Осенью 1902 года Герман Эйнштейн слег. Сын застал его в безнадежном состоянии. 10 октября он умер, успев благословить сына на брак. Официальные биографы Эйнштейна Элен Дюкас и Банеш Хофман пишут, что он был совершенно раздавлен и потрясен, обычные биографы к ним присоединяются, «страшилки» по этому поводу молчат, так что нет оснований сомневаться, что он был в отчаянии. 6 января 1903 года он и Милева поженились в бернской ратуше, никто из родни не приехал, свидетелями были Соловин и Габихт.

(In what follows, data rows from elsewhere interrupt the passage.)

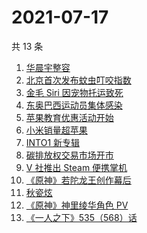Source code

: # 2021-07-17

共 13 条

<!-- BEGIN ZHIHUSEARCH -->
<!-- 最后更新时间 Sat Jul 17 2021 20:15:37 GMT+0800 (China Standard Time) -->
1. [华晨宇整容](https://www.zhihu.com/search?q=华晨宇)
1. [北京首次发布蚊虫叮咬指数](https://www.zhihu.com/search?q=蚊虫叮咬指数)
1. [金毛 Siri 因宠物托运致死](https://www.zhihu.com/search?q=金毛siri)
1. [东奥巴西运动员集体感染](https://www.zhihu.com/search?q=巴西运动员集体感染)
1. [苹果教育优惠活动开始](https://www.zhihu.com/search?q=教育优惠)
1. [小米销量超苹果](https://www.zhihu.com/search?q=小米)
1. [INTO1 新专辑](https://www.zhihu.com/search?q=into1)
1. [碳排放权交易市场开市](https://www.zhihu.com/search?q=碳排放权)
1. [V 社推出 Steam 便携掌机 ](https://www.zhihu.com/search?q=Steam)
1. [《原神》若陀龙王创作幕后](https://www.zhihu.com/search?q=原神)
1. [秋瓷炫](https://www.zhihu.com/search?q=秋瓷炫)
1. [ 《原神》神里绫华角色 PV](https://www.zhihu.com/search?q=原神)
1. [《一人之下》535（568）话](https://www.zhihu.com/search?q=一人之下)
<!-- END ZHIHUSEARCH -->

В конце жизни Эйнштейн говорил Карлу Зелигу и Абрахаму Пайсу, что женился «с тяжелым сердцем», а дочери своей знакомой, Эрике Майер-Шмидт, писал в 1951 году, что женился из чувства долга. В старости он очень плохо относился к Милеве. Однако тот же Пайс добавляет от себя, что у него из разговоров с Эйнштейном не сложилось впечатления, будто брак был несчастным. Альберт — Микеле Бессо, 28 января 1903 года: «Теперь я добропорядочный женатый человек, веду с женой очень приятную и уютную жизнь. Она умеет позаботиться обо всем, прекрасно готовит и все время в хорошем настроении». Милева — Элен Савич, март 1903 года: «Сейчас я к нему, к моему сокровищу, привязана еще больше (если это вообще возможно), чем когда мы жили в Цюрихе. Он мой единственный друг, мне не нужно другого общества, часы, когда он со мной рядом, это счастливейшее время в моей жизни, и я часто сержусь на скучную работу, которая занимает так много его времени».